Thanks for the link to the pattern and help with the language problem. Here's a Ravelry link. Sweater with yoke 1106-3 It seems to be the only one of the three with a Ravelry page.

ETA leaflet link https://www.ravelry.com/patterns/sources/viking-garn-1106


----------



## run4fittness (May 22, 2011)

Those are gorgeous, thank you for the link.


----------



## Nanamel14 (Aug 4, 2016)

Thanks for sharing


----------



## jen9 (Oct 2, 2017)

Lovely patterns. Bookmarked for future use. Thank you.


----------



## Lobax (Jun 12, 2016)

Thank you!


----------



## RobbiD (Nov 13, 2012)

jvallas said:


> Well, I downloaded the hoodie, and it includes several patterns, just FYI. No photos, so you might want to also save a photo of the one you like for reference later.

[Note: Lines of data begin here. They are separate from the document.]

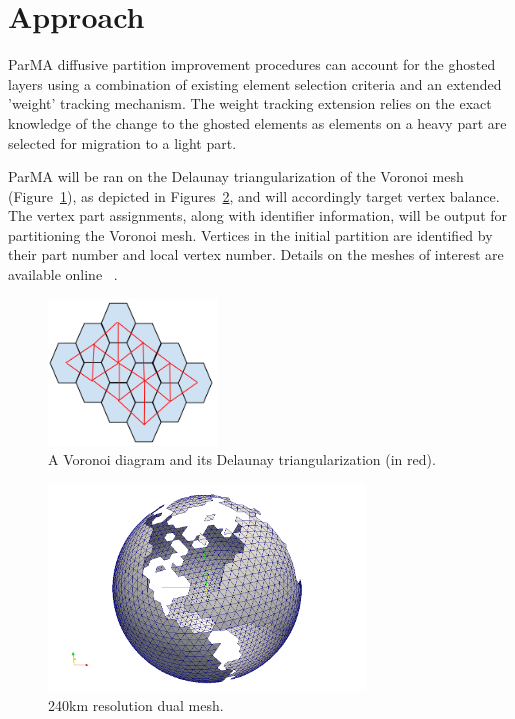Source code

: \documentclass[a4paper]{article}
\begin{document}
\section{Approach}

ParMA diffusive partition improvement procedures can account for the ghosted layers using a combination of existing element selection criteria and an extended 'weight' tracking mechanism.  The weight tracking extension relies on the exact knowledge of the change to the ghosted elements as elements on a heavy part are selected for migration to a light part.

ParMA will be ran on the Delaunay triangularization of the Voronoi mesh (Figure~\ref{fig:delaunay}), as depicted in Figures~\ref{fig:NA240}, and will accordingly target vertex balance.  The vertex part assignments, along with identifier information, will be output for partitioning the Voronoi mesh. Vertices in the initial partition are identified by their part number and local vertex number.  Details on the meshes of interest are available online ~\cite{climateMesh}. 

\begin{figure} 
\centering
\includegraphics[width=0.4\textwidth]{ghostingOwnershipFig1.png}
\caption{\label{fig:delaunay} A Voronoi diagram and its Delaunay triangularization (in red).}
\end{figure}

\begin{figure}
\centering
\includegraphics[width=0.75\textwidth]{ocean_QU_240kmNA.png}
\caption{\label{fig:NA240} 240km resolution dual mesh.}
\end{figure}
\end{document}
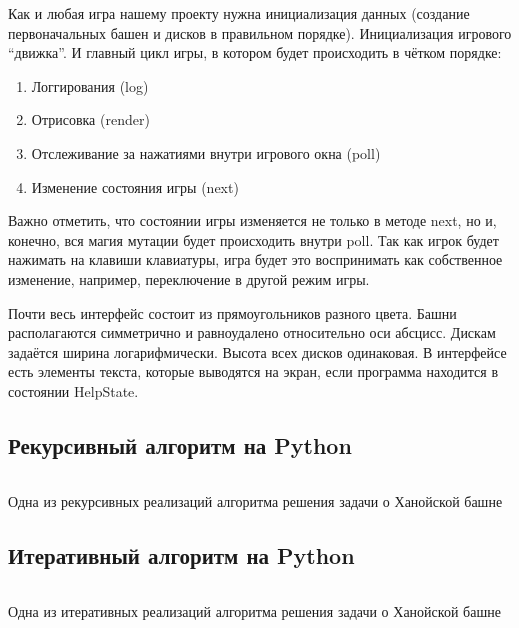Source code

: Как и любая игра нашему проекту нужна инициализация данных (создание
первоначальных башен и дисков в правильном порядке). Инициализация игрового
``движка''. И главный цикл игры, в котором будет происходить в чётком порядке:

\begin{enumerate}
	\item Логгирования (log)
	\item Отрисовка (render)
	\item Отслеживание за нажатиями внутри игрового окна (poll)
	\item Изменение состояния игры (next)
\end{enumerate}

Важно отметить, что состоянии игры изменяется не только в методе next, но и,
конечно, вся магия мутации будет происходить внутри poll. Так как игрок будет
нажимать на клавиши клавиатуры, игра будет это воспринимать как собственное
изменение, например, переключение в другой режим игры.

Почти весь интерфейс состоит из прямоугольников разного цвета. Башни
располагаются симметрично и равноудалено относительно оси абсцисс. Дискам
задаётся ширина логарифмически. Высота всех дисков одинаковая. В интерфейсе
есть элементы текста, которые выводятся на экран, если программа находится в
состоянии HelpState.

\subsection{Рекурсивный алгоритм на Python}

\begin{code}
	\inputminted[breaklines=true, xleftmargin=1em, linenos, frame=single,
		framesep=10pt, fontsize=\footnotesize, firstline=119,
		lastline=137]{python}{../src/src/gamestate.py}
	\caption{Одна из рекурсивных реализаций алгоритма решения задачи о Ханойской
		башне}
\end{code}


\subsection{Итеративный алгоритм на Python}

\begin{code}
	\inputminted[breaklines=true, xleftmargin=1em, linenos, frame=single,
		framesep=10pt, fontsize=\footnotesize, firstline=139,
		lastline=168]{python}{../src/src/gamestate.py}
	\caption{Одна из итеративных реализаций алгоритма решения задачи о Ханойской
		башне}
\end{code}

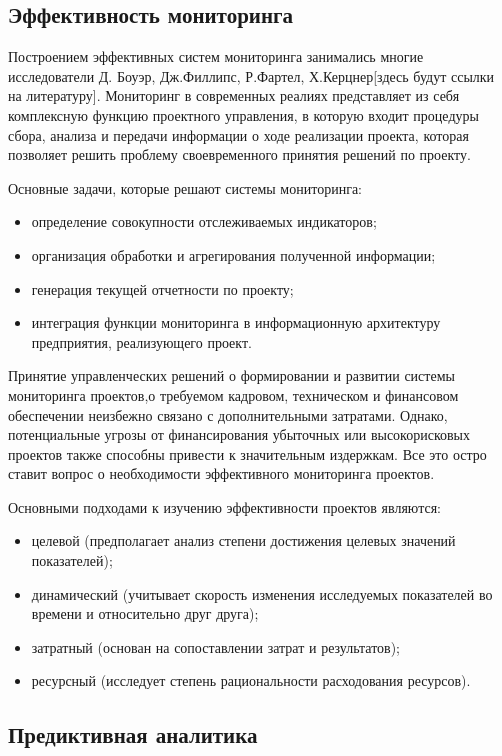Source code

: \documentclass[12pt,a4paper]{article} %
\begin{document}
\subsection{Эффективность мониторинга}

Построением эффективных систем мониторинга занимались многие исследователи Д. Боуэр, Дж.Филлипс, Р.Фартел, Х.Керцнер[здесь будут ссылки на литературу]. Мониторинг в современных реалиях представляет из себя комплексную функцию проектного управления, в которую входит процедуры сбора, анализа и передачи информации о ходе реализации проекта, которая позволяет решить проблему своевременного принятия решений по проекту.

Основные задачи, которые решают системы мониторинга:
\begin{itemize}
	\item определение совокупности отслеживаемых индикаторов;
	\item организация обработки и агрегирования полученной информации;
	\item генерация текущей отчетности по проекту;
	\item интеграция функции мониторинга в информационную архитектуру предприятия, реализующего проект.
\end{itemize}

Принятие управленческих решений о формировании и развитии системы мониторинга проектов,о требуемом кадровом, техническом и финансовом обеспечении неизбежно связано с дополнительными затратами. Однако, потенциальные угрозы от финансирования убыточных или высокорисковых проектов также способны привести к значительным издержкам. Все это остро ставит вопрос о необходимости эффективного мониторинга проектов.

Основными подходами к изучению эффективности проектов являются:
\begin{itemize}
	\item целевой (предполагает анализ степени достижения целевых значений показателей);
	\item динамический (учитывает скорость изменения исследуемых показателей во времени и относительно друг друга);
	\item затратный (основан на сопоставлении затрат и результатов);
	\item ресурсный (исследует степень рациональности расходования ресурсов).
\end{itemize}

\subsection{Предиктивная аналитика}
\end{document}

The last item in the language list is a link to download the pictures. I downloaded the patterns as wellas the pics.


----------



## RobbiD (Nov 13, 2012)

pin_happy said:


> Click on the word:GRATIS NEDLASTINGER
> to go for free download
> https://www.viking-garn.no/kataloger/1106-3-genser-med-rund-sal#tab-2
> 
> ...


Thank you.


----------



## momwhofan (Nov 29, 2015)

Thank you for sharing this link. Beautifully challenging sweaters!


----------



## joycevv (Oct 13, 2011)

I’m not seeing where to choose English. I love the gansey type man’s sweater.


----------



## Hazel Blumberg - McKee (Sep 9, 2011)

What beautiful patterns! Thank you for sharing. 

Hazel


----------



## Granana48 (May 5, 2014)

Thanks for sharing.


----------



## JoyceinNC (Oct 28, 2011)

jvallas said:


> Well, I downloaded the hoodie, and it includes several patterns, just FYI. No photos, so you might want to also save a photo of the one you like for reference later.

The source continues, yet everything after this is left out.